[INFORMATION SUPPLIED]
______
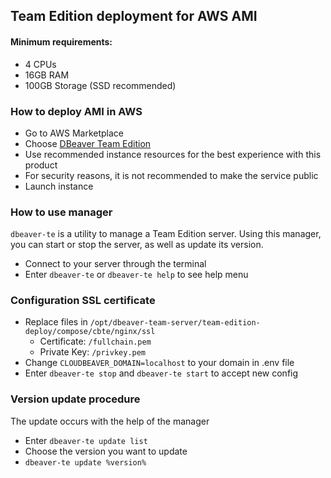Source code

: ## Team Edition deployment for AWS AMI

#### Minimum requirements:

* 4 CPUs
* 16GB RAM
* 100GB Storage (SSD recommended)


### How to deploy AMI in AWS

- Go to AWS Marketplace
- Choose [DBeaver Team Edition](https://aws.amazon.com/marketplace/pp/prodview-kijugxnqada5i?sr=0-2&ref_=beagle&applicationId=AWSMPContessa)
- Use recommended instance resources for the best experience with this product
- For security reasons, it is not recommended to make the service public
- Launch instance

### How to use manager

`dbeaver-te` is a utility to manage a Team Edition server. Using this manager, you can start or stop the server, as well as update its version.

- Connect to your server through the terminal
- Enter `dbeaver-te` or `dbeaver-te help` to see help menu


### Configuration SSL certificate

- Replace files in `/opt/dbeaver-team-server/team-edition-deploy/compose/cbte/nginx/ssl`
   - Certificate: `/fullchain.pem`  
   - Private Key: `/privkey.pem`
- Change `CLOUDBEAVER_DOMAIN=localhost` to your domain in .env file
- Enter `dbeaver-te stop` and `dbeaver-te start` to accept new config


### Version update procedure

The update occurs with the help of the manager

- Enter `dbeaver-te update list`
- Choose the version you want to update
- `dbeaver-te update %version%`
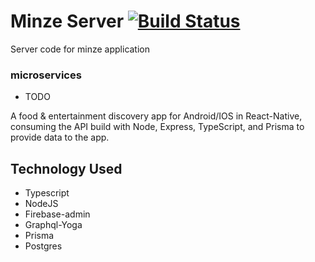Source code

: # Minze Server [![Build Status](https://travis-ci.com/mzeroes/minze-server.svg?branch=master)](https://travis-ci.com/mzeroes/minze-server)

Server code for minze application

### microservices

- TODO 

A food & entertainment discovery app for Android/IOS in React-Native, consuming the
API build with Node, Express, TypeScript, and Prisma to provide data to the app.

## **Technology Used**
- Typescript
- NodeJS
- Firebase-admin
- Graphql-Yoga
- Prisma
- Postgres
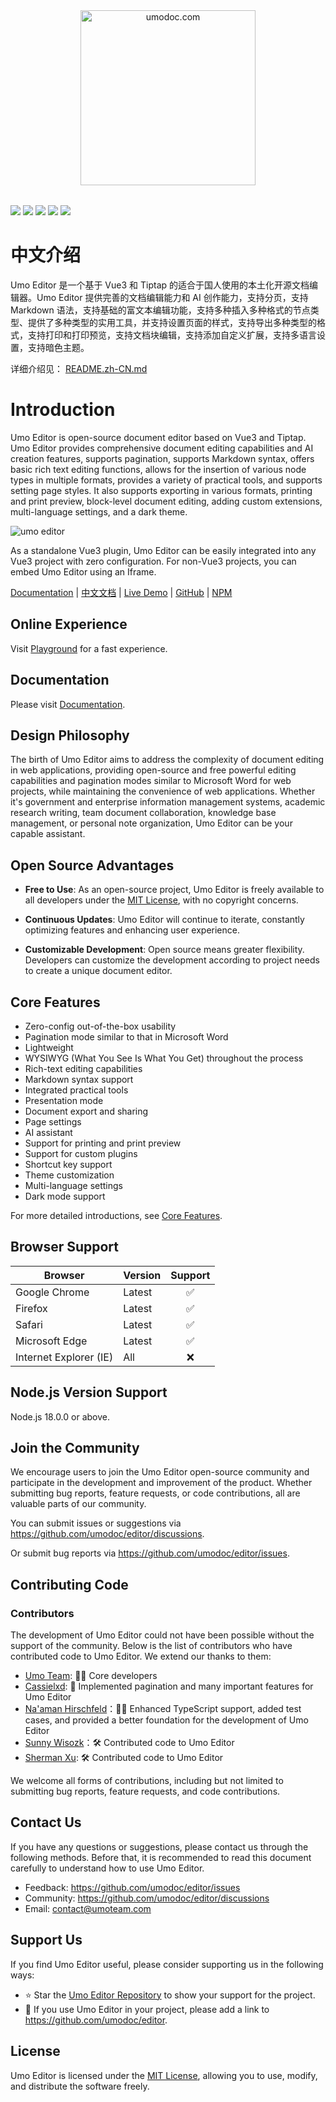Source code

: <p style="text-align: center; margin: 2rem 0">
<a href="https://umodoc.com" target="_blank"><img src="https://unpkg.com/@umoteam/editor-external@latest/static/logo.svg" alt="umodoc.com" width="280" /></a>
</p>

<p style={{ textAlign: 'center' }}>
<a href="https://github.com/umodoc/editor/blob/main/LICENSE" target="_blank"><img src="https://img.shields.io/npm/l/@umoteam/editor" /></a>
<a href="https://www.npmjs.com/package/@umoteam/editor" target="_blank"><img src="https://img.shields.io/npm/v/@umoteam/editor" /></a>
<a href="https://www.npmjs.com/package/@umoteam/editor" target="_blank"><img src="https://img.shields.io/npm/d18m/@umoteam/editor" /></a>
<a href="https://www.npmjs.com/package/@umoteam/editor" target="_blank"><img src="https://img.shields.io/npm/unpacked-size/%40umoteam%2Feditor" /></a>
<a href="https://github.com/umodoc/editor/commits" target="_blank"><img src="https://img.shields.io/github/commit-activity/m/umodoc/editor" /></a>
</p>

# 中文介绍

Umo Editor 是一个基于 Vue3 和 Tiptap 的适合于国人使用的本土化开源文档编辑器。Umo Editor 提供完善的文档编辑能力和 AI 创作能力，支持分页，支持 Markdown 语法，支持基础的富文本编辑功能，支持多种插入多种格式的节点类型、提供了多种类型的实用工具，并支持设置页面的样式，支持导出多种类型的格式，支持打印和打印预览，支持文档块编辑，支持添加自定义扩展，支持多语言设置，支持暗色主题。

详细介绍见： [README.zh-CN.md](https://github.com/umodoc/editor/blob/main/README.zh-CN.md)

# Introduction

Umo Editor is open-source document editor based on Vue3 and Tiptap. Umo Editor provides comprehensive document editing capabilities and AI creation features, supports pagination, supports Markdown syntax, offers basic rich text editing functions, allows for the insertion of various node types in multiple formats, provides a variety of practical tools, and supports setting page styles. It also supports exporting in various formats, printing and print preview, block-level document editing, adding custom extensions, multi-language settings, and a dark theme.

<img src="https://unpkg.com/@umoteam/editor-external@latest/static/umo-editor-en@2x.png" alt="umo editor" />

As a standalone Vue3 plugin, Umo Editor can be easily integrated into any Vue3 project with zero configuration. For non-Vue3 projects, you can embed Umo Editor using an Iframe.

[Documentation](https://editor.umodoc.com/en/docs) | [中文文档](https://editor.umodoc.com/cn/docs) | [Live Demo](https://demo.umodoc.com/editor?lang=en-US) | [GitHub](https://github.com/umodoc/editor) | [NPM](https://www.npmjs.com/package/@umoteam/editor)

## Online Experience

Visit [Playground](https://demo.umodoc.com/editor?pane=hide&lang=en-US) for a fast experience.

## Documentation

Please visit [Documentation](https://editor.umodoc.com/en/docs).

## Design Philosophy

The birth of Umo Editor aims to address the complexity of document editing in web applications, providing open-source and free powerful editing capabilities and pagination modes similar to Microsoft Word for web projects, while maintaining the convenience of web applications. Whether it's government and enterprise information management systems, academic research writing, team document collaboration, knowledge base management, or personal note organization, Umo Editor can be your capable assistant.

## Open Source Advantages

- **Free to Use**: As an open-source project, Umo Editor is freely available to all developers under the [MIT License](https://github.com/umo-editor/umo-editor/blob/main/LICENSE), with no copyright concerns.

- **Continuous Updates**: Umo Editor will continue to iterate, constantly optimizing features and enhancing user experience.

- **Customizable Development**: Open source means greater flexibility. Developers can customize the development according to project needs to create a unique document editor.

## Core Features

- Zero-config out-of-the-box usability
- Pagination mode similar to that in Microsoft Word
- Lightweight
- WYSIWYG (What You See Is What You Get) throughout the process
- Rich-text editing capabilities
- Markdown syntax support
- Integrated practical tools
- Presentation mode
- Document export and sharing
- Page settings
- AI assistant
- Support for printing and print preview
- Support for custom plugins
- Shortcut key support
- Theme customization
- Multi-language settings
- Dark mode support

For more detailed introductions, see [Core Features](./docs/features).

## Browser Support

| Browser                | Version | Support |
| ---------------------- | ------- | :-----: |
| Google Chrome          | Latest  |   ✅    |
| Firefox                | Latest  |   ✅    |
| Safari                 | Latest  |   ✅    |
| Microsoft Edge         | Latest  |   ✅    |
| Internet Explorer (IE) | All     |   ❌    |

## Node.js Version Support

Node.js 18.0.0 or above.

## Join the Community

We encourage users to join the Umo Editor open-source community and participate in the development and improvement of the product. Whether submitting bug reports, feature requests, or code contributions, all are valuable parts of our community.

You can submit issues or suggestions via https://github.com/umodoc/editor/discussions.

Or submit bug reports via https://github.com/umodoc/editor/issues.

## Contributing Code

### Contributors

The development of Umo Editor could not have been possible without the support of the community. Below is the list of contributors who have contributed code to Umo Editor. We extend our thanks to them:

- [Umo Team](https://github.com/umodoc): 👨‍💻 Core developers
- [Cassielxd](https://github.com/Cassielxd): 💪 Implemented pagination and many important features for Umo Editor
- [Na'aman Hirschfeld](https://github.com/Goldziher)：💪🏻 Enhanced TypeScript support, added test cases, and provided a better foundation for the development of Umo Editor
- [Sunny Wisozk](https://github.com/ChenErik)：🛠️ Contributed code to Umo Editor
- [Sherman Xu](https://github.com/xuzhenjun130): 🛠 Contributed code to Umo Editor

We welcome all forms of contributions, including but not limited to submitting bug reports, feature requests, and code contributions.

## Contact Us

If you have any questions or suggestions, please contact us through the following methods. Before that, it is recommended to read this document carefully to understand how to use Umo Editor.

- Feedback: https://github.com/umodoc/editor/issues
- Community: https://github.com/umodoc/editor/discussions
- Email: [contact@umoteam.com](mailto:contact@umoteam.com)

## Support Us

If you find Umo Editor useful, please consider supporting us in the following ways:

- ⭐ Star the [Umo Editor Repository](https://github.com/umodoc/editor) to show your support for the project.
- 🔗 If you use Umo Editor in your project, please add a link to https://github.com/umodoc/editor.

## License

Umo Editor is licensed under the [MIT License](https://github.com/umodoc/editor/blob/main/LICENSE), allowing you to use, modify, and distribute the software freely.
______
[EXERCISE AIM]
If a line of the records above contains the word "npmjs", count it; give only the total.

[EXERCISE RESULT]
4